Stored dataset items

_ _ _

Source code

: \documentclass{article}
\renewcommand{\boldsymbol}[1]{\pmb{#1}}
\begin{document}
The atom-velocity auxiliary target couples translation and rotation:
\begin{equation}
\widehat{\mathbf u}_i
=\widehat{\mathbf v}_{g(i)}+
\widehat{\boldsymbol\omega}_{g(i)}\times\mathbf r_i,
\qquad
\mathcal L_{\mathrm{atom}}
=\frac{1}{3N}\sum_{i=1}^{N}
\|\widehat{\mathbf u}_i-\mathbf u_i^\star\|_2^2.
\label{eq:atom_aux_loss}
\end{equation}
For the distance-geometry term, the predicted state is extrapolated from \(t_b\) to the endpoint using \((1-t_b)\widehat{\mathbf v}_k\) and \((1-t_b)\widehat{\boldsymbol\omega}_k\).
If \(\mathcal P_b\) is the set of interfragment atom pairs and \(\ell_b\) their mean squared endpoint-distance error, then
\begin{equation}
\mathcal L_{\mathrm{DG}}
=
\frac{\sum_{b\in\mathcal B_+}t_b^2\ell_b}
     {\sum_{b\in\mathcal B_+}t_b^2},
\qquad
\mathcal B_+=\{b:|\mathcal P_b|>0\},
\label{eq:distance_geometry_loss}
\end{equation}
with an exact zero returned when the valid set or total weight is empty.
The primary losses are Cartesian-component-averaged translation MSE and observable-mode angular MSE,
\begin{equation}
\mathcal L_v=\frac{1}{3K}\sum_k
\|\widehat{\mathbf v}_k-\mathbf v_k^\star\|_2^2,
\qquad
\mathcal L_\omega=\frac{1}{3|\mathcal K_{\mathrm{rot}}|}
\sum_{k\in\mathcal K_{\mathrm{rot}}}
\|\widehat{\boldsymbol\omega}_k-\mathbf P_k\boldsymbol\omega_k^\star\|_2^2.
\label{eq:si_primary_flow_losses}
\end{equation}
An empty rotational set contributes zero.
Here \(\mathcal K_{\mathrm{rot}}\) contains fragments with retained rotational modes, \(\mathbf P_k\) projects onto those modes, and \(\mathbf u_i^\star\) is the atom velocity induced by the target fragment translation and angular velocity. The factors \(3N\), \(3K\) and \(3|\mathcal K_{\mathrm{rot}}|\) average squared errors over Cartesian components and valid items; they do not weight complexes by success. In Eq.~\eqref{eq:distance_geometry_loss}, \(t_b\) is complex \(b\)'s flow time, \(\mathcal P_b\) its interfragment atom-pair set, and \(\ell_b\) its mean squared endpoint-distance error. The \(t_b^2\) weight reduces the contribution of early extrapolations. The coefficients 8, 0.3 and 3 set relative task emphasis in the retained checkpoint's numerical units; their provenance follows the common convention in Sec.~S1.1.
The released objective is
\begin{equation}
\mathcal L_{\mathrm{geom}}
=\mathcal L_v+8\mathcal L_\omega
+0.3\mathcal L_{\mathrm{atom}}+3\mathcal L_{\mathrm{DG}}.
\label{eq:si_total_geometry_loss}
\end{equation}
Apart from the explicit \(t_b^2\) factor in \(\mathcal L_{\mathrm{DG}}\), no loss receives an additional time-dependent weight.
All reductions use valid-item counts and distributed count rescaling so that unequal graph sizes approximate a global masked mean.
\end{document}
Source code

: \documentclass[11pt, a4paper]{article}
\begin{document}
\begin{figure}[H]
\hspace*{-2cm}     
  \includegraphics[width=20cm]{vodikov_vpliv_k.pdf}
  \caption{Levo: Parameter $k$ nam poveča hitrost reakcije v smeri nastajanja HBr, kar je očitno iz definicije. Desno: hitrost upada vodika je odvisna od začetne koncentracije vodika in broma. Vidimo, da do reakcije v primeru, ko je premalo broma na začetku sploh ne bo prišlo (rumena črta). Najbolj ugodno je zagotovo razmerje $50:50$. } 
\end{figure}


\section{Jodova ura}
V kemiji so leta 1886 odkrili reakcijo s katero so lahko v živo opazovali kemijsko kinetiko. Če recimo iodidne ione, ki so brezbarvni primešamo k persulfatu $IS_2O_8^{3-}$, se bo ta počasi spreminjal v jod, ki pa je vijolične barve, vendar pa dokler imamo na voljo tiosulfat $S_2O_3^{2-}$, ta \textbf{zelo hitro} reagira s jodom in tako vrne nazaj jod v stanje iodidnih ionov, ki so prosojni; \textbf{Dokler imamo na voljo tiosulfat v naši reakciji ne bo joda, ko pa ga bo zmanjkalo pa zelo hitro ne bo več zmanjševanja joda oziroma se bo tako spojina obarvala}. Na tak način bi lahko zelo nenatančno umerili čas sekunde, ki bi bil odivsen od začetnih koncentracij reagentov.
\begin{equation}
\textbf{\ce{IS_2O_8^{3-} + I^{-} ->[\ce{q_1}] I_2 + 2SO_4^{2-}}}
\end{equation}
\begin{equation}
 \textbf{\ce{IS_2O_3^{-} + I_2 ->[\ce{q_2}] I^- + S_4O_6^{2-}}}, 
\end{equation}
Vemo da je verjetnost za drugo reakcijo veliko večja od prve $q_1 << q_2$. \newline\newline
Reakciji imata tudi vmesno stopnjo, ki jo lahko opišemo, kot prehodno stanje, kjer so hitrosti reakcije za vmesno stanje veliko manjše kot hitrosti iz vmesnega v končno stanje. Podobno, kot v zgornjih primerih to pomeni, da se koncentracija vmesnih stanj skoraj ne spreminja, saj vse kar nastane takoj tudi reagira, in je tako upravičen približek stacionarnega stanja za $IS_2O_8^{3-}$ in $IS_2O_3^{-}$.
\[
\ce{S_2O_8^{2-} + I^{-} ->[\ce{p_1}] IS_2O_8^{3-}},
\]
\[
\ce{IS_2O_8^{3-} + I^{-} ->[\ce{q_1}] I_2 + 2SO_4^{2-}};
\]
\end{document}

_ _ _

◆ EXERCISE REQUIREMENTS ◆
Restate the data word for word. Begin at its first line, end at the line that contains "An empty rotational set contributes zero.", and include both.

◆ ANSWER TO THE PROBLEM ◆
Source code

: \documentclass{article}
\renewcommand{\boldsymbol}[1]{\pmb{#1}}
\begin{document}
The atom-velocity auxiliary target couples translation and rotation:
\begin{equation}
\widehat{\mathbf u}_i
=\widehat{\mathbf v}_{g(i)}+
\widehat{\boldsymbol\omega}_{g(i)}\times\mathbf r_i,
\qquad
\mathcal L_{\mathrm{atom}}
=\frac{1}{3N}\sum_{i=1}^{N}
\|\widehat{\mathbf u}_i-\mathbf u_i^\star\|_2^2.
\label{eq:atom_aux_loss}
\end{equation}
For the distance-geometry term, the predicted state is extrapolated from \(t_b\) to the endpoint using \((1-t_b)\widehat{\mathbf v}_k\) and \((1-t_b)\widehat{\boldsymbol\omega}_k\).
If \(\mathcal P_b\) is the set of interfragment atom pairs and \(\ell_b\) their mean squared endpoint-distance error, then
\begin{equation}
\mathcal L_{\mathrm{DG}}
=
\frac{\sum_{b\in\mathcal B_+}t_b^2\ell_b}
     {\sum_{b\in\mathcal B_+}t_b^2},
\qquad
\mathcal B_+=\{b:|\mathcal P_b|>0\},
\label{eq:distance_geometry_loss}
\end{equation}
with an exact zero returned when the valid set or total weight is empty.
The primary losses are Cartesian-component-averaged translation MSE and observable-mode angular MSE,
\begin{equation}
\mathcal L_v=\frac{1}{3K}\sum_k
\|\widehat{\mathbf v}_k-\mathbf v_k^\star\|_2^2,
\qquad
\mathcal L_\omega=\frac{1}{3|\mathcal K_{\mathrm{rot}}|}
\sum_{k\in\mathcal K_{\mathrm{rot}}}
\|\widehat{\boldsymbol\omega}_k-\mathbf P_k\boldsymbol\omega_k^\star\|_2^2.
\label{eq:si_primary_flow_losses}
\end{equation}
An empty rotational set contributes zero.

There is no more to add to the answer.